- EXERCISE PROMPT: Return only the lines from the top of the data down to the one that holds "for multiple gpus.", both included, without any pictures.

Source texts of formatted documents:
####

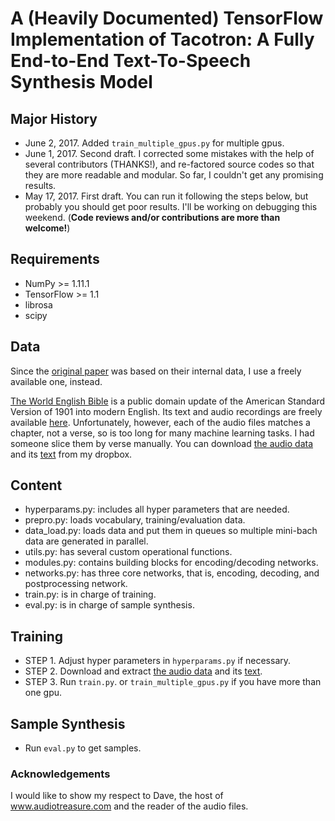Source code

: # A (Heavily Documented) TensorFlow Implementation of Tacotron: A Fully End-to-End Text-To-Speech Synthesis Model

## **Major History**
  * June 2, 2017. Added `train_multiple_gpus.py` for multiple gpus.
  * June 1, 2017. Second draft. I corrected some mistakes with the help of several contributors (THANKS!), and re-factored source codes so that they are more readable and modular. So far, I couldn't get any promising results.
  * May 17, 2017. First draft. You can run it following the steps below, but probably you should get poor results. I'll be working on debugging this weekend. (**Code reviews and/or contributions are more than welcome!**)

## Requirements
  * NumPy >= 1.11.1
  * TensorFlow >= 1.1
  * librosa
  * scipy

## Data
Since the [original paper](https://arxiv.org/abs/1703.10135) was based on their internal data, I use a freely available one, instead.

[The World English Bible](https://en.wikipedia.org/wiki/World_English_Bible) is a public domain update of the American Standard Version of 1901 into modern English. Its text and audio recordings are freely available [here](http://www.audiotreasure.com/webindex.htm). Unfortunately, however, each of the audio files matches a chapter, not a verse, so is too long for many machine learning tasks. I had someone slice them by verse manually. You can download [the audio data](https://dl.dropboxusercontent.com/u/42868014/WEB.zip) and its [text](https://dl.dropboxusercontent.com/u/42868014/text.csv) from my dropbox.

## Content
  * hyperparams.py: includes all hyper parameters that are needed.
  * prepro.py: loads vocabulary, training/evaluation data.
  * data_load.py: loads data and put them in queues so multiple mini-bach data are generated in parallel.
  * utils.py: has several custom operational functions.
  * modules.py: contains building blocks for encoding/decoding networks.
  * networks.py: has three core networks, that is, encoding, decoding, and postprocessing network.
  * train.py: is in charge of training.
  * eval.py: is in charge of sample synthesis.
  

## Training
  * STEP 1. Adjust hyper parameters in `hyperparams.py` if necessary.
  * STEP 2. Download and extract [the audio data](https://dl.dropboxusercontent.com/u/42868014/WEB.zip) and its [text](https://dl.dropboxusercontent.com/u/42868014/text.csv).
  * STEP 3. Run `train.py`. or `train_multiple_gpus.py` if you have more than one gpu.

## Sample Synthesis
  * Run `eval.py` to get samples.

### Acknowledgements
I would like to show my respect to Dave, the host of www.audiotreasure.com and the reader of the audio files.
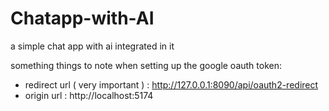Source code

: # Chatapp-with-AI
a simple chat app with ai integrated in it 

something things to note when setting up the google oauth token:
- redirect url ( very important ) : http://127.0.0.1:8090/api/oauth2-redirect
- origin url : http://localhost:5174
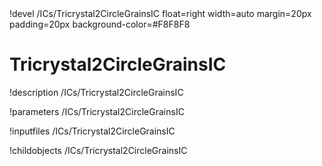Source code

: <!-- MOOSE Object Documentation Stub: Remove this when content is added. -->!devel /ICs/Tricrystal2CircleGrainsIC float=right width=auto margin=20px padding=20px background-color=#F8F8F8


# Tricrystal2CircleGrainsIC
!description /ICs/Tricrystal2CircleGrainsIC

!parameters /ICs/Tricrystal2CircleGrainsIC

!inputfiles /ICs/Tricrystal2CircleGrainsIC

!childobjects /ICs/Tricrystal2CircleGrainsIC
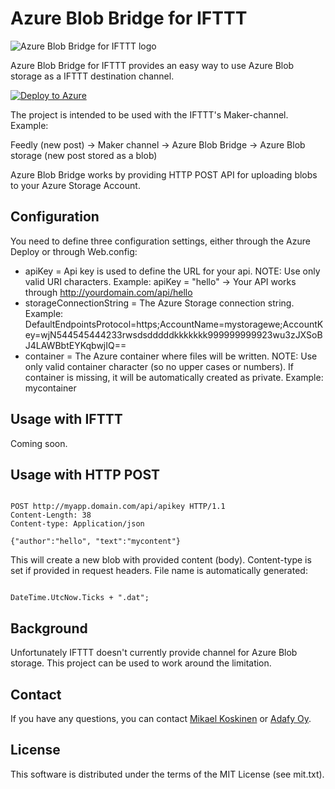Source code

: # Azure Blob Bridge for IFTTT

![Azure Blob Bridge for IFTTT logo](https://raw.githubusercontent.com/mikoskinen/AzureBlobBridgeIFTTT/master/logo/logo_small.jpg)

Azure Blob Bridge for IFTTT provides an easy way to use Azure Blob storage as a IFTTT destination channel. 

[![Deploy to Azure](http://azuredeploy.net/deploybutton.png)](https://azuredeploy.net/)

The project is intended to be used with the IFTTT's Maker-channel. Example:

Feedly (new post) -> Maker channel -> Azure Blob Bridge -> Azure Blob storage (new post stored as a blob) 

Azure Blob Bridge works by providing HTTP POST API for uploading blobs to your Azure Storage Account. 

## Configuration

You need to define three configuration settings, either through the Azure Deploy or through Web.config:

* apiKey = Api key is used to define the URL for your api. NOTE: Use only valid URI characters. Example: apiKey = "hello" -> Your API works through http://yourdomain.com/api/hello
* storageConnectionString = The Azure Storage connection string. Example: DefaultEndpointsProtocol=https;AccountName=mystoragewe;AccountKey=wjN544545444233rwsdsdddddkkkkkkk999999999923wu3zJXSoBJ4LAWBbtEYKqbwjIQ==
* container = The Azure container where files will be written. NOTE: Use only valid container character (so no upper cases or numbers). If container is missing, it will be automatically created as private. Example: mycontainer

## Usage with IFTTT

Coming soon.

## Usage with HTTP POST
<pre><code>
POST http://myapp.domain.com/api/apikey HTTP/1.1
Content-Length: 38
Content-type: Application/json

{"author":"hello", "text":"mycontent"}
</pre></code>

This will create a new blob with provided content (body). Content-type is set if provided in request headers. File name is automatically generated: 
<pre><code>
DateTime.UtcNow.Ticks + ".dat";
</pre></code>

## Background

Unfortunately IFTTT doesn't currently provide channel for Azure Blob storage. This project can be used to work around the limitation.

## Contact

If you have any questions, you can contact [Mikael Koskinen](http://mikaelkoskinen.net) or [Adafy Oy](http://adafy.com).

## License

This software is distributed under the terms of the MIT License (see mit.txt).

####

- OUTPUT BELOW:
Source code

: # A (Heavily Documented) TensorFlow Implementation of Tacotron: A Fully End-to-End Text-To-Speech Synthesis Model

## **Major History**
  * June 2, 2017. Added `train_multiple_gpus.py` for multiple gpus.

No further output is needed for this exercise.